External Balances Are Manageable
The current account deficit has been shrinking. It was down to 3.9% of GDP in 2018 from 5.2% in 2016. The IMF forecast is for 4.2% this year and 4.0% next year. Latest data for the fourth quarter of 2018 show a widening in the deficit related to worsening deficits on the primary income account and the trade account. However, the United Kingdom finances the current account deficit mainly through portfolio investment, and the net external liability position is moderate, at just 6.7% of GDP in December 2018. In the longer term, the impact of the U.K.’s exit from the EU on the external accounts is highly uncertain.
RATING COMMITTEE SUMMARY
The DBRS Sovereign Scorecard generates a result in the AAA – AA (high) range.

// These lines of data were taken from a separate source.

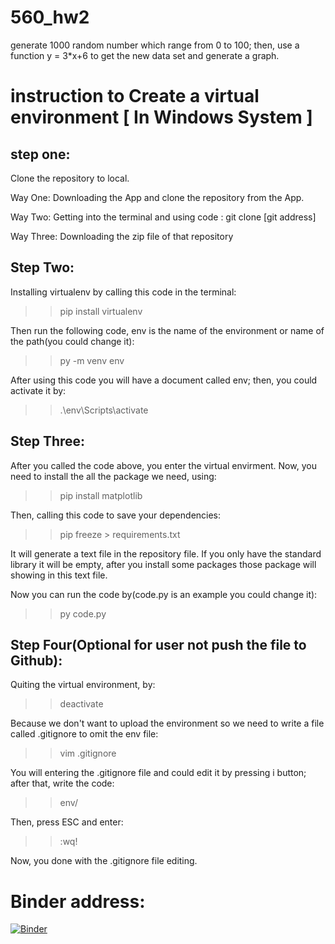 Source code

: # 560_hw2
generate 1000 random number which range from 0 to 100; then, use a function y = 3*x+6 to get the new data set and generate a graph.

# instruction to Create a virtual environment [ In Windows System ]


## step one:
Clone the repository to local. 

Way One: Downloading the App and clone the repository from the App.

Way Two: Getting into the terminal and using code : git clone [git address]

Way Three: Downloading the zip file of that repository


## Step Two:
Installing virtualenv by calling this code in the terminal:

>> pip install virtualenv

Then run the following code, env is the name of the environment or name of the path(you could change it):

>> py -m venv env

After using this code you will have a document called env; then, you could activate it by:

>> .\env\Scripts\activate


## Step Three:
After you called the code above, you enter the virtual envirment. Now, you need to install the all the package we need, using:

>> pip install matplotlib

Then, calling this code to save your dependencies:

>> pip freeze > requirements.txt

It will generate a text file in the repository file. If you only have the standard library it will be empty, after you install some packages those package will showing in this text file.

Now you can run the code by(code.py is an example you could change it):

>> py code.py


## Step Four(Optional for user not push the file to Github):
Quiting the virtual environment, by:

>> deactivate

Because we don't want to upload the environment so we need to write a file called .gitignore to omit the env file:

>> vim .gitignore

You will entering the .gitignore file and could edit it by pressing i button; after that, write the code:

>> env/

Then, press ESC and enter: 

>> :wq!

Now, you done with the .gitignore file editing.


# Binder address:
[![Binder](https://mybinder.org/badge_logo.svg)](https://mybinder.org/v2/gh/xielidawan/560_hw2/master?filepath=HW2_task5.ipynb)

The main points discussed during the Rating Committee include GDP performance, fiscal consolidation and potential Brexit impact.
KEY INDICATORS
Fiscal Balance (% GDP): -1.1 (2018); -1.3 (2019F); -0.9 (2020F)
Gross Debt (% GDP): 86.8 (2018); 85.1 (2019F); 84.2 (2020F)
Nominal GDP (GBP billions): 2,118 (2018); 2,185 (2019F); 2,258 (2020F)
GDP per Capita (GBP): 31,862 (2018); 32,678 (2019F); 33,576 (2020F)
Real GDP growth (%): 1.4 (2018); 1.2 (2019F); 1.4 (2020F)
Consumer Price Inflation (%): 2.5 (2018); 1.8 (2019F); 2.0 (2020F)
Domestic Credit (% GDP): 186.7 (2017); 186.0 (2018)
Current Account (% GDP): -3.9 (2018); -4.2 (2019F); -4.0 (2020F)
International Investment Position (% GDP): -8.1 (2017); -6.7 (2018)
Gross External Debt (% GDP): 312.2 (2017); 312.7 (2018)
Governance Indicator (percentile rank): 90.9 (2017)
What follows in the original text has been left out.